**** DATA EXTRACT ****

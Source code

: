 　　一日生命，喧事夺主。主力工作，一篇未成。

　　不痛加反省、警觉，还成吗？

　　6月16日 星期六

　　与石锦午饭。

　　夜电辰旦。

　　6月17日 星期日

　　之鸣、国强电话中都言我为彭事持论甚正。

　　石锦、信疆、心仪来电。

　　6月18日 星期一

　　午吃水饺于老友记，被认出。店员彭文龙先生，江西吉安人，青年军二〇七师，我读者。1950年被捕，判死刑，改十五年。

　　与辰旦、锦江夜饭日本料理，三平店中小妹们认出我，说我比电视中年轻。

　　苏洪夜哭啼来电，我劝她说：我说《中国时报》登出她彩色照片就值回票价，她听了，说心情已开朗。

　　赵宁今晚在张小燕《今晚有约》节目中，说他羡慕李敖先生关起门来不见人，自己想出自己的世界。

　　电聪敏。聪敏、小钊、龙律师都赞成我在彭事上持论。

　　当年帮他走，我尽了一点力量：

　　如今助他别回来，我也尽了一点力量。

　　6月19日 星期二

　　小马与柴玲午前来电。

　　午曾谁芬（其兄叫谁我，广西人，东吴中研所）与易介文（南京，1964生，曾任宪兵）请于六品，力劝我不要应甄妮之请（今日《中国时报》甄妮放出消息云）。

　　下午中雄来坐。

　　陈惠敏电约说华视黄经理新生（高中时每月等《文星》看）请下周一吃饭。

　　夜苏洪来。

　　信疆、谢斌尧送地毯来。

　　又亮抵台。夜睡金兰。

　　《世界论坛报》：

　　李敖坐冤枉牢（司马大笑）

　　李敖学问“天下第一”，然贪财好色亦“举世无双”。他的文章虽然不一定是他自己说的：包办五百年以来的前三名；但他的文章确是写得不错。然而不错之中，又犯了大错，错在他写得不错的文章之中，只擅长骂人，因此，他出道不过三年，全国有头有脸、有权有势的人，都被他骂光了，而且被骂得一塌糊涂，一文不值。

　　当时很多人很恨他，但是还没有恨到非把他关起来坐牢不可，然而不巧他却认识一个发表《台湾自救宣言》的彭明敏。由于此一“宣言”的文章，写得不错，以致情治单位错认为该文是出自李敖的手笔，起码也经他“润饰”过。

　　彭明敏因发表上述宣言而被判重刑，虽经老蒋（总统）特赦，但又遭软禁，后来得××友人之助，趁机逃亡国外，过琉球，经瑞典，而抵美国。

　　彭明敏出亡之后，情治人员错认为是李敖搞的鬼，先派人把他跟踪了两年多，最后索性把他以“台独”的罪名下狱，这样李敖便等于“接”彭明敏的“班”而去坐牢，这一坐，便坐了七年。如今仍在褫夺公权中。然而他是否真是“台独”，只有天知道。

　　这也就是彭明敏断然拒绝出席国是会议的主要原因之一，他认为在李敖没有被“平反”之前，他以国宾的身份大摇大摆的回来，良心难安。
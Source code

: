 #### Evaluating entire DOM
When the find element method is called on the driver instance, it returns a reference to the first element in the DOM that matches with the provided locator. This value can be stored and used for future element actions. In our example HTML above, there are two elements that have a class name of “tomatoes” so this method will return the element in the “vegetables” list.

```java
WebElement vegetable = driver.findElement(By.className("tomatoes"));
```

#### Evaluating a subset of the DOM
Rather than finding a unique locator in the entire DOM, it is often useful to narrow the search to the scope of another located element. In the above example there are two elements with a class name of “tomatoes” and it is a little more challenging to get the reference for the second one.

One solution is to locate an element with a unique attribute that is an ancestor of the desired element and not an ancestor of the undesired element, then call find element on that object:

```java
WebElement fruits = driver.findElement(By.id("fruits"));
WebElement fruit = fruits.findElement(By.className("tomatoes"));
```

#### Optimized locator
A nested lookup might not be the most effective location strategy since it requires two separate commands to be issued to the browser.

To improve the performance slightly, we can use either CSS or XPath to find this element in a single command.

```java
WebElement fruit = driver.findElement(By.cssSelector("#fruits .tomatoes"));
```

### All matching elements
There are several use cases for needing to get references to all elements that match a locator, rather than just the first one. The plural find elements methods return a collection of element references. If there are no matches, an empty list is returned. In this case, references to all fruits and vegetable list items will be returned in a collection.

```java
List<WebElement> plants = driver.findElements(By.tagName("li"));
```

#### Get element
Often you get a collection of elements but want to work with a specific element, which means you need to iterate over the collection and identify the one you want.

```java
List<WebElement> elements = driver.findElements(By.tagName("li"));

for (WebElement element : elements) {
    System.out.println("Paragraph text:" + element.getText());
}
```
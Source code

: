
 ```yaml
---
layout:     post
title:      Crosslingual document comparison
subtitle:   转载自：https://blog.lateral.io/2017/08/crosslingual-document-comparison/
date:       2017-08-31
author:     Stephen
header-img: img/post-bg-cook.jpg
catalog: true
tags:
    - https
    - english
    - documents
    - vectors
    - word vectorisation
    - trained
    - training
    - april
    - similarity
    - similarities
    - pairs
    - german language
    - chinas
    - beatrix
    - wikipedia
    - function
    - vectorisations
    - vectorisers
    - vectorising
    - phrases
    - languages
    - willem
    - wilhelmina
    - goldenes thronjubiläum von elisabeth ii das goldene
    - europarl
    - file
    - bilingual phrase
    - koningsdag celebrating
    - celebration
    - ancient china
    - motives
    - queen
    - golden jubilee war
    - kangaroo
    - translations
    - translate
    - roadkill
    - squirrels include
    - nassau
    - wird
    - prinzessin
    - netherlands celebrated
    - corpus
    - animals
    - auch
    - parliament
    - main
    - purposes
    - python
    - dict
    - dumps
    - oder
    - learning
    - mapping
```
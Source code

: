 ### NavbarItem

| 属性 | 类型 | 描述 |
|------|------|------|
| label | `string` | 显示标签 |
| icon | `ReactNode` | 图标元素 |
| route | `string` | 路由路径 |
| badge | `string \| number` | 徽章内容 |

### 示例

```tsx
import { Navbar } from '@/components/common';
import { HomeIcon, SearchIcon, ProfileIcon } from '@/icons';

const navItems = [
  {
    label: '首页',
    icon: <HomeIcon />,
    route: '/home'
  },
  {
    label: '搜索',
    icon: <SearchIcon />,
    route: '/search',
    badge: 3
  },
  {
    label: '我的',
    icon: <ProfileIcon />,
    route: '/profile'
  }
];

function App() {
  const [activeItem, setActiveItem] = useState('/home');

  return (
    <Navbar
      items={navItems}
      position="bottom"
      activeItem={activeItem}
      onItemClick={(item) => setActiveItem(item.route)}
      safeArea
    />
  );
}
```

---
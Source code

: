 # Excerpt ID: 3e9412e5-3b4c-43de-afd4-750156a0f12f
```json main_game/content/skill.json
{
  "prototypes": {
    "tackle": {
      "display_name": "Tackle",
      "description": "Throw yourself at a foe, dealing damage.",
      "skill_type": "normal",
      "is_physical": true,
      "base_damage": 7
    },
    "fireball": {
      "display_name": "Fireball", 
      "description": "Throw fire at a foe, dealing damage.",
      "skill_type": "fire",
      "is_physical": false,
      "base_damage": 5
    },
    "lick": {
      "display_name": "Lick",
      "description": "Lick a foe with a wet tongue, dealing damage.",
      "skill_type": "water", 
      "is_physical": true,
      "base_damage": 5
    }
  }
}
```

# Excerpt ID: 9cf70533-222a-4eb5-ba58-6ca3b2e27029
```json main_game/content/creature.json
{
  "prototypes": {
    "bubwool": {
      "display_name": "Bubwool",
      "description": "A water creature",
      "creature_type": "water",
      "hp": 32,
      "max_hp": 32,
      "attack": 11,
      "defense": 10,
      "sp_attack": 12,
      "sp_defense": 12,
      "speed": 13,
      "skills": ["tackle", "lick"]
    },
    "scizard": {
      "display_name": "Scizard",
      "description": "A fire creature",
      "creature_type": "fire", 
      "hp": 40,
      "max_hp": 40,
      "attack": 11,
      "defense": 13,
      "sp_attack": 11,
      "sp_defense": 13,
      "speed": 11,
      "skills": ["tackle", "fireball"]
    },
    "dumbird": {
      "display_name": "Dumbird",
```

****

PROBLEM STATEMENT: What is needed is an exact copy of the entries above, from the first line through the line holding "电聪敏。聪敏、小钊、龙律师都赞成我在彭事上持论。", with both of those lines kept; please give nothing else.

OUTPUT OF THE EXERCISE:
Source code

: 　　一日生命，喧事夺主。主力工作，一篇未成。

　　不痛加反省、警觉，还成吗？

　　6月16日 星期六

　　与石锦午饭。

　　夜电辰旦。

　　6月17日 星期日

　　之鸣、国强电话中都言我为彭事持论甚正。

　　石锦、信疆、心仪来电。

　　6月18日 星期一

　　午吃水饺于老友记，被认出。店员彭文龙先生，江西吉安人，青年军二〇七师，我读者。1950年被捕，判死刑，改十五年。

　　与辰旦、锦江夜饭日本料理，三平店中小妹们认出我，说我比电视中年轻。

　　苏洪夜哭啼来电，我劝她说：我说《中国时报》登出她彩色照片就值回票价，她听了，说心情已开朗。

　　赵宁今晚在张小燕《今晚有约》节目中，说他羡慕李敖先生关起门来不见人，自己想出自己的世界。

　　电聪敏。聪敏、小钊、龙律师都赞成我在彭事上持论。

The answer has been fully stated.